Apri ambe l'ale e le fiame diserra, il tuo foco odorato ogni odio estingua, e sola qua fra noi sia la tua guerra. Noi cantarem cum canne e cum la lingua
le tue vittorie e l'alta tua possanza, se canto esser potrà che le distingua. Questa parte del mondo il Celo avanza ove Teseo già libero e disolto
de ogni virtude ha sieco la sembianza. Or vieni Amore e mostra il tuo bel volto, né te ritenga Amaraco in Idalia né il bosco de Citera a mirti folto.
Vedi il figlio de Egeo che ha la ragalia di Pasitea e di tute le Grazie, e per lui solo è un paradiso Italia. La figlia da Cefiso che ha tre fazie
cum l'altre soe compagne al dolce sono danzar intorno a lui non fòr mai sacie. Questa arguta armonia de che io ragiono tanto soave nel mio core ascolto
che per dolceza me stesso abandono. Or vieni Amor e mostra il tuo bel volto, e troverai de intorno al nostro coro il colegio dei Dei tuto aricolto.

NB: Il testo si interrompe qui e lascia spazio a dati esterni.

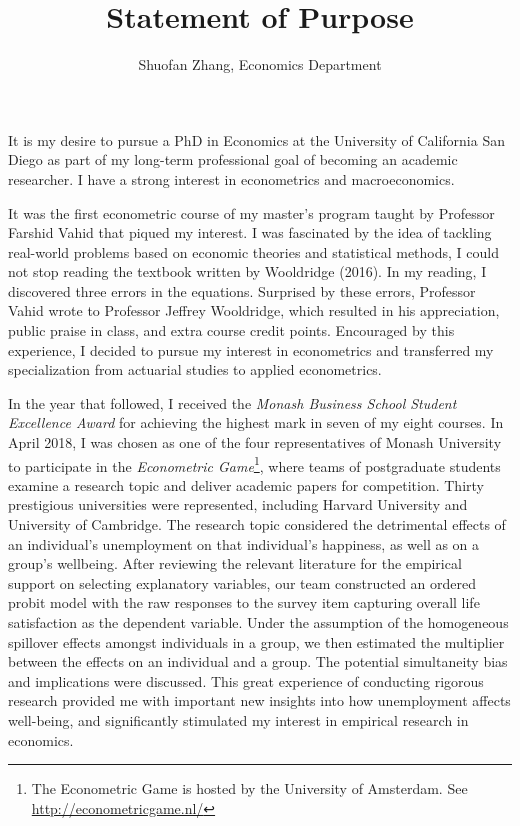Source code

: \documentclass[12pt,]{article}
\title{Statement of Purpose}
\author{Shuofan Zhang, Economics Department}
\date{}
\let\rmarkdownfootnote\footnote%
\def\footnote{\protect\rmarkdownfootnote}
\begin{document}
\maketitle


It is my desire to pursue a PhD in Economics at the University of
California San Diego as part of my long-term professional goal of
becoming an academic researcher. I have a strong interest in
econometrics and macroeconomics.

It was the first econometric course of my master's program taught by
Professor Farshid Vahid that piqued my interest. I was fascinated by the
idea of tackling real-world problems based on economic theories and
statistical methods, I could not stop reading the textbook written by
Wooldridge (2016). In my reading, I discovered three errors in the
equations. Surprised by these errors, Professor Vahid wrote to Professor
Jeffrey Wooldridge, which resulted in his appreciation, public praise in
class, and extra course credit points. Encouraged by this experience, I
decided to pursue my interest in econometrics and transferred my
specialization from actuarial studies to applied econometrics.

In the year that followed, I received the \emph{Monash Business School
Student Excellence Award} for achieving the highest mark in seven of my
eight courses. In April 2018, I was chosen as one of the four
representatives of Monash University to participate in the
\emph{Econometric Game}\footnote{The Econometric Game is hosted by the
  University of Amsterdam. See \url{http://econometricgame.nl/}}, where
teams of postgraduate students examine a research topic and deliver
academic papers for competition. Thirty prestigious universities were
represented, including Harvard University and University of Cambridge.
The research topic considered the detrimental effects of an individual's
unemployment on that individual's happiness, as well as on a group's
wellbeing. After reviewing the relevant literature for the empirical
support on selecting explanatory variables, our team constructed an
ordered probit model with the raw responses to the survey item capturing
overall life satisfaction as the dependent variable. Under the
assumption of the homogeneous spillover effects amongst individuals in a
group, we then estimated the multiplier between the effects on an
individual and a group. The potential simultaneity bias and implications
were discussed. This great experience of conducting rigorous research
provided me with important new insights into how unemployment affects
well-being, and significantly stimulated my interest in empirical
research in economics.
\end{document}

Venuto è a festegiar ciascun di loro: Cillenide ha la lira, Iàco salta e canta Febo a la citera d'oro; ma sopra tuti Palade se essalta
di tanto alonno, e sparge per Atiene croco narciso e fior d'Adone e calta. Qual magior festa o gioco te retene? Non è, che io creda, altrove o poco o molto,
e se al mondo più ne è cum tieco viene. Or vieni Amor e mostra il tuo bel volto, poiché a diretto Jove te ringuarda e ciascun fausto sido è a te rivolto.